Catalytic activity of 7α‐HSDH (St‐2‐1) on substrates.
The kinetic parameters for St‐2‐1 in the presence of NADP+ were measured, and the estimated apparent Michaelis constant (K m) and turnover frequency (k cat) are shown in Table 1. In general, when comparing the results of St‐2‐1 to the other 7α‐HSDHs in our previous work,20 St‐2‐1 has a relatively higher V max and better catalytic efficiencies than H1‐a‐2.
Table 1.
The kinetic parameters of the purified St‐2‐1
| Enzyme | Substrate | Km (mM) | Vmax (U/mg) | Kcat (S−1) | Kcat/Km |
|---|---|---|---|---|---|
| St‐2‐1 | TCDCA | 0.578 | 35.312 | 9.263 | 16.023 |
| H1‐a‐2 | TCDCA | 0.695 | 32.627 | 2.280 | 3.280 |
Effect of pH on 7α‐HSDH activity
Selecting TCDCA as the substrate and NADP+ as the coenzyme, we determined the initial reaction rates of the enzymatic reaction under different pH conditions. The optimal pH value of St‐2‐1 was selected, and intervals of 0.5 pH units were used for the tests [Fig. 5(a)]. Under the above conditions, pH 5.5 was found to be the optimum value. Yoshimoto et al.19 evaluated the optimum pH of 7α‐hydroxysteroid dehydrogenase (Esc.co‐a) from E. coli HB101 and found that the enzyme was most active at pH 8.5 and stable at pH 8 to 9. Bennett et al.18 assessed the activity of 7α‐HSDH (Bac. fr‐a) from B. fragilis in the pH range from 5.5 to 10.5. Bac.fr‐a was found to have the highest enzymatic activity at pH between pH 7.5 and 8.0 in the oxidation reaction. Moreover, Ferrandi et al.15 evaluated Ca 7α‐HSDH (Clo.sa‐a) activity from C. absonum in the pH range between 6.0 and 9.5 and found that its highest activity was between pH 7.5 and 8.0 in the bile acid oxidation reaction. We also measured the optimal pH values for the five 7α‐HSDHs published in the previous work20 under the same conditions (Coenzyme: 50 mM NADP+; Substrate: 50 mM TCDCA; pH range: 4.5–12), which were S1‐a‐1 (pH 9.0),S1‐a‐2 (pH 7.5),H1‐a‐1 (pH 8.5), H1‐a‐2 (pH 8.5), and Y1‐a‐1 (pH 7.5), respectively (Supporting Information Fig. S1). The 7α‐HSDH St‐2‐1 exhibited its highest enzymatic activity in acidic conditions (pH 5.5) in contrast to what was found for the eight 7α‐HSDHs. To date, St‐2‐1 is the only acidophilic member of the 7α‐HSDH enzyme family reported in the literature. The discovery of this acidophilic 7α‐HSDH expands the biotransformation environment of the 7α‐HSDHs and may extend the scope of application of the 7α‐HSDHs.
Figure 5.
(a) Optimum pH for activity of St‐2‐1 toward TCDCA; (b) secondary structure of St‐2‐1 at different pH values.
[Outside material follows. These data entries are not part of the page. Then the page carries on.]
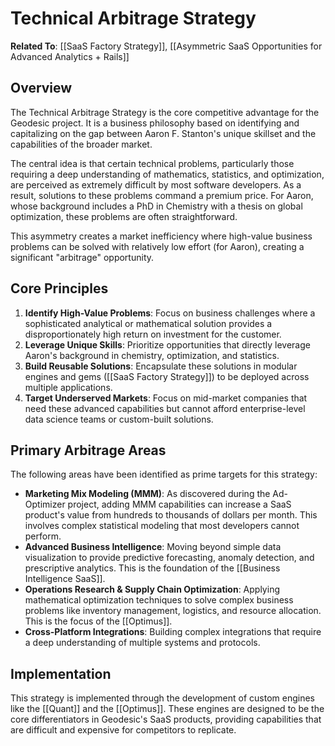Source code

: # Technical Arbitrage Strategy

**Related To**: [[SaaS Factory Strategy]], [[Asymmetric SaaS Opportunities for Advanced Analytics + Rails]]

## Overview

The Technical Arbitrage Strategy is the core competitive advantage for the Geodesic project. It is a business philosophy based on identifying and capitalizing on the gap between Aaron F. Stanton's unique skillset and the capabilities of the broader market.

The central idea is that certain technical problems, particularly those requiring a deep understanding of mathematics, statistics, and optimization, are perceived as extremely difficult by most software developers. As a result, solutions to these problems command a premium price. For Aaron, whose background includes a PhD in Chemistry with a thesis on global optimization, these problems are often straightforward.

This asymmetry creates a market inefficiency where high-value business problems can be solved with relatively low effort (for Aaron), creating a significant "arbitrage" opportunity.

## Core Principles

1.  **Identify High-Value Problems**: Focus on business challenges where a sophisticated analytical or mathematical solution provides a disproportionately high return on investment for the customer.
2.  **Leverage Unique Skills**: Prioritize opportunities that directly leverage Aaron's background in chemistry, optimization, and statistics.
3.  **Build Reusable Solutions**: Encapsulate these solutions in modular engines and gems ([[SaaS Factory Strategy]]) to be deployed across multiple applications.
4.  **Target Underserved Markets**: Focus on mid-market companies that need these advanced capabilities but cannot afford enterprise-level data science teams or custom-built solutions.

## Primary Arbitrage Areas

The following areas have been identified as prime targets for this strategy:

-   **Marketing Mix Modeling (MMM)**: As discovered during the Ad-Optimizer project, adding MMM capabilities can increase a SaaS product's value from hundreds to thousands of dollars per month. This involves complex statistical modeling that most developers cannot perform.
-   **Advanced Business Intelligence**: Moving beyond simple data visualization to provide predictive forecasting, anomaly detection, and prescriptive analytics. This is the foundation of the [[Business Intelligence SaaS]].
-   **Operations Research & Supply Chain Optimization**: Applying mathematical optimization techniques to solve complex business problems like inventory management, logistics, and resource allocation. This is the focus of the [[Optimus]].
-   **Cross-Platform Integrations**: Building complex integrations that require a deep understanding of multiple systems and protocols.

## Implementation

This strategy is implemented through the development of custom engines like the [[Quant]] and the [[Optimus]]. These engines are designed to be the core differentiators in Geodesic's SaaS products, providing capabilities that are difficult and expensive for competitors to replicate.
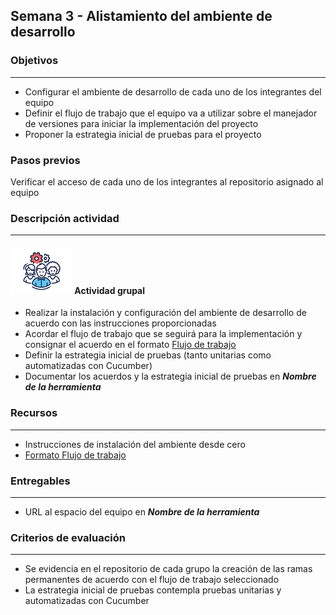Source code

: 
## Semana 3 - Alistamiento del ambiente de desarrollo

### Objetivos

---
* Configurar el ambiente de desarrollo de cada uno de los integrantes del equipo
* Definir el flujo de trabajo que el equipo va a utilizar sobre el manejador de versiones para iniciar la implementación del proyecto
* Proponer la estrategia inicial de pruebas para el proyecto

### Pasos previos

Verificar el acceso de cada uno de los integrantes al repositorio asignado al equipo

### Descripción actividad

---
#### ![](./../../assets/images/grupo.png) Actividad grupal

* Realizar la instalación y configuración del ambiente de desarrollo de acuerdo con las instrucciones proporcionadas
* Acordar el flujo de trabajo que se seguirá para la implementación y consignar el acuerdo en el formato [Flujo de trabajo](https://ticsw.github.io/mt1_practicas_guias_proyecto/semanas/semana4/MT1PEA-FM-FlujoDeTrabajo.html)
* Definir la estrategia inicial de pruebas (tanto unitarias como automatizadas con Cucumber)
* Documentar los acuerdos y la estrategia inicial de pruebas en **_Nombre de la herramienta_**


### Recursos 

---
* Instrucciones de instalación del ambiente desde cero
* [Formato Flujo de trabajo](https://ticsw.github.io/mt1_practicas_guias_proyecto/semanas/semana4/MT1PEA-FM-FlujoDeTrabajo.html)


### Entregables 

---
* URL al espacio del equipo en **_Nombre de la herramienta_**
### Criterios de evaluación
---

* Se evidencia en el repositorio de cada grupo la creación de las ramas permanentes de acuerdo con el flujo de trabajo seleccionado
* La estrategia inicial de pruebas contempla pruebas unitarias y automatizadas con Cucumber
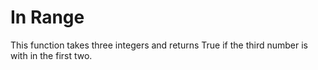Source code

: # In Range

This function takes three integers and returns True if the third number is with in the first two.
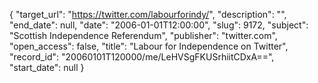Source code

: {
  "target_url": "https://twitter.com/labourforindy/", 
  "description": "", 
  "end_date": null, 
  "date": "2006-01-01T12:00:00", 
  "slug": 9172, 
  "subject": "Scottish Independence Referendum", 
  "publisher": "twitter.com", 
  "open_access": false, 
  "title": "Labour for Independence on Twitter", 
  "record_id": "20060101T120000/me/LeHVSgFKUSrhiitCDxA==", 
  "start_date": null
}

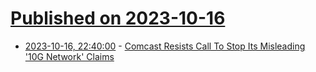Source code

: # [Published on 2023-10-16](index.md)

* [2023-10-16, 22:40:00](https://tech.slashdot.org/story/23/10/16/2052231/comcast-resists-call-to-stop-its-misleading-10g-network-claims?utm_source=rss1.0mainlinkanon&utm_medium=feed) - [Comcast Resists Call To Stop Its Misleading '10G Network' Claims](https://tech.slashdot.org/story/23/10/16/2052231/comcast-resists-call-to-stop-its-misleading-10g-network-claims?utm_source=rss1.0mainlinkanon&utm_medium=feed)
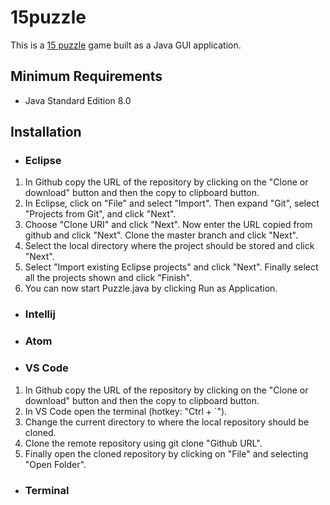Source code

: # 15puzzle
This is a [15 puzzle](https://en.wikipedia.org/wiki/15_puzzle) game built as a Java GUI application.

## Minimum Requirements
* Java Standard Edition 8.0

## Installation
* ### Eclipse
1. In Github copy the URL of the repository by clicking on the "Clone or download" button and then the copy to clipboard button.
2. In Eclipse, click on "File" and select "Import". Then expand "Git", select "Projects from Git", and click "Next".
3. Choose "Clone URI" and click "Next". Now enter the URL copied from github and click "Next". Clone the master branch and click "Next".
4. Select the local directory where the project should be stored and click "Next".
5. Select "Import existing Eclipse projects" and click "Next". Finally select all the projects shown and click "Finish".
6. You can now start Puzzle.java by clicking Run as Application.

* ### Intellij

* ### Atom

* ### VS Code
1. In Github copy the URL of the repository by clicking on the "Clone or download" button and then the copy to clipboard button.
2. In VS Code open the terminal (hotkey: "Ctrl + `").
3. Change the current directory to where the local repository should be cloned. 
4. Clone the remote repository using git clone "Github URL".
5. Finally open the cloned repository by clicking on "File" and selecting "Open Folder".

* ### Terminal
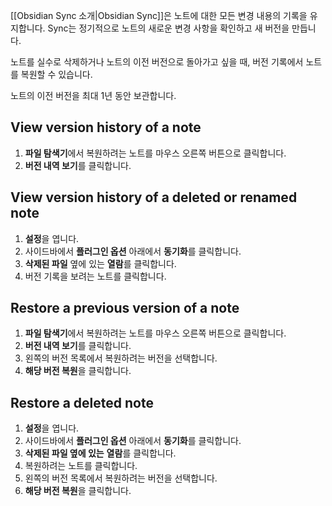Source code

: [[Obsidian Sync 소개|Obsidian Sync]]은 노트에 대한 모든 변경 내용의 기록을 유지합니다. Sync는 정기적으로 노트의 새로운 변경 사항을 확인하고 새 버전을 만듭니다.

노트를 실수로 삭제하거나 노트의 이전 버전으로 돌아가고 싶을 때, 버전 기록에서 노트를 복원할 수 있습니다.

노트의 이전 버전을 최대 1년 동안 보관합니다.

## View version history of a note

1. **파일 탐색기**에서 복원하려는 노트를 마우스 오른쪽 버튼으로 클릭합니다.
2. **버전 내역 보기**를 클릭합니다.

## View version history of a deleted or renamed note

1. **설정**을 엽니다.
2. 사이드바에서 **플러그인 옵션** 아래에서 **동기화**를 클릭합니다.
3. **삭제된 파일** 옆에 있는 **열람**를 클릭합니다.
4. 버전 기록을 보려는 노트를 클릭합니다.

## Restore a previous version of a note

1. **파일 탐색기**에서 복원하려는 노트를 마우스 오른쪽 버튼으로 클릭합니다.
2. **버전 내역 보기**를 클릭합니다.
3. 왼쪽의 버전 목록에서 복원하려는 버전을 선택합니다.
4. **해당 버전 복원**을 클릭합니다.

## Restore a deleted note

1. **설정**을 엽니다.
2. 사이드바에서 **플러그인 옵션** 아래에서 **동기화**를 클릭합니다.
3. **삭제된 파일 옆에 있는** **열람**를 클릭합니다.
4. 복원하려는 노트를 클릭합니다.
5. 왼쪽의 버전 목록에서 복원하려는 버전을 선택합니다.
6. **해당 버전 복원**을 클릭합니다.
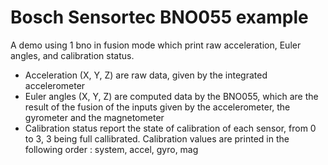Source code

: # Bosch Sensortec BNO055 example

A demo using 1 bno in fusion mode which print raw acceleration, Euler angles, and calibration status.

* Acceleration (X, Y, Z) are raw data, given by the integrated accelerometer
* Euler angles (X, Y, Z) are computed data by the BNO055, which are the result of the fusion of the inputs given by the accelerometer, the gyrometer and the magnetometer
* Calibration status report the state of calibration of each sensor, from 0 to 3, 3 being full callibrated. Calibration values are printed in the following order : system, accel, gyro, mag

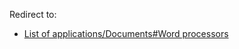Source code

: Redirect to:

*   [List of applications/Documents#Word processors](/index.php/List_of_applications/Documents#Word_processors "List of applications/Documents")
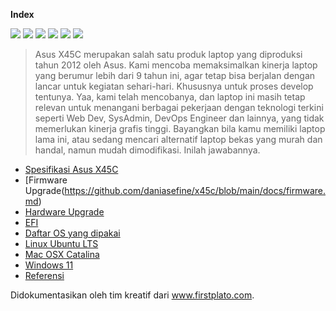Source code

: **Index**

![](https://img.shields.io/badge/lab-firstplato.com-orange) ![](https://img.shields.io/badge/x45c-mod-blue?logo=asus) ![](https://img.shields.io/badge/ubuntu%20LTS-mod-blue?logo=ubuntu) ![](https://img.shields.io/badge/windows%2011-mod-blue?logo=windows) ![](https://img.shields.io/badge/macOS%20Catalina-mod-blue?logo=apple) ![](https://img.shields.io/badge/old%20laptop-mod-blueviolet?logo=github)

> Asus X45C merupakan salah satu produk laptop yang diproduksi tahun 2012 oleh Asus. Kami mencoba memaksimalkan kinerja laptop yang berumur lebih dari 9 tahun ini, agar tetap bisa berjalan dengan lancar untuk kegiatan sehari-hari. Khususnya untuk proses develop tentunya. Yaa, kami telah mencobanya, dan laptop ini masih tetap relevan untuk menangani berbagai pekerjaan dengan teknologi terkini seperti Web Dev, SysAdmin, DevOps Engineer dan lainnya, yang tidak memerlukan kinerja grafis tinggi. Bayangkan bila kamu memiliki laptop lama ini, atau sedang mencari alternatif laptop bekas yang murah dan handal, namun mudah dimodifikasi. Inilah jawabannya.

 - [Spesifikasi Asus X45C](https://github.com/daniasefine/x45c/blob/main/docs/spesifikasi.md)
 - [Firmware Upgrade(https://github.com/daniasefine/x45c/blob/main/docs/firmware.md)
 - [Hardware Upgrade](https://github.com/daniasefine/x45c/blob/main/docs/hardware.md)
 - [EFI](https://github.com/daniasefine/x45c/blob/main/docs/efi.md)
 - [Daftar OS yang dipakai](https://github.com/daniasefine/x45c/blob/main/docs/os.md)
 - [Linux Ubuntu LTS](https://github.com/daniasefine/x45c/blob/main/docs/ubuntu.md)
 - [Mac OSX Catalina](https://github.com/daniasefine/x45c/blob/main/docs/macos.md)
 - [Windows 11](https://github.com/daniasefine/x45c/blob/main/docs/windows.md)
 - [Referensi](https://github.com/daniasefine/x45c/blob/main/docs/referensi.md)

Didokumentasikan oleh tim kreatif dari www.firstplato.com.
Effect of pH on the secondary structure of St‐2‐1
Changes in the secondary structure of St‐2‐1 proteins were determined at different pH values by circular dichroism spectroscopy. The results showed that the double negative peak at 208–222 nm reflected the α‐helix structure in the protein; and the negative peak at 217–218 nm was characteristic of the β‐sheet conformation [Fig. 5(b)]. The results were calculated using the CONTIN.EXE, SELCON.EXE, and CDSSTR.EXE programs of the CDpro software (Table 2). The comprehensive analysis of the data from the circular dichroism spectroscopy indicated that the α‐helix, β‐sheet, β‐turn, and random coil of St‐2‐1 fluctuated greatly under different pH buffer conditions.
Table 2.
Effect of pH on the content of secondary structure of St‐2‐1
| Enzyme | α‐helix (%) | β‐sheet (%) | β‐turn (%) | Random coil (%) |
|---|---|---|---|---|
| pH 3.5 (St‐2‐1) | 31.70 | 20.26 | 21.20 | 28.13 |
| pH 5.5 (St‐2‐1) | 30.76 | 23.23 | 22.13 | 25.07 |
| pH 6.0 (St‐2‐1) | 42.47 | 14.37 | 19.50 | 23.87 |
| pH 7.5 (St‐2‐1) | 55.50 | 17.20 | 14.60 | 12.26 |
The secondary structure of the protein has an effect on the flexibility of the protein.25, 26, 27 The results show that when St‐2‐1 is in an environment with an optimum pH of 5.5, the α‐helix, β‐sheet, β‐turn, and random coil comprise 30.76%, 23.23%, 22.13%, and 25.07% of the protein, respectively. From the composition of the secondary structure of St‐2‐1, we can see that its α‐helix, β‐sheet, β‐turn, and random coil have a relatively balanced distribution. The structural distribution can maintain the stability and flexibility of St‐2‐1, which can be beneficial for the combination of coenzyme, substrate, and enzyme, to promote the reaction. When St‐2‐1 in an environment with a higher pH, the distribution of the α‐helix, β‐sheet, β‐turn, and random coil can vary greatly. When St‐2‐1 is at pH 6.0, for example, the α‐helix content is increased to 42.5% and the β‐sheet content is decreased to 14.4%. Furthermore, when St‐2‐1 is at pH 7.5, the α‐helix content is increased to 55.5% and the β‐sheet is reduced to 17.2%. These changes increase the rigidity of the protein, which could lead to a reduced binding of the substrate or coenzyme to the protein. The reduced catalytic reaction of the enzyme and substrate could explain the absence of detectable enzyme activity.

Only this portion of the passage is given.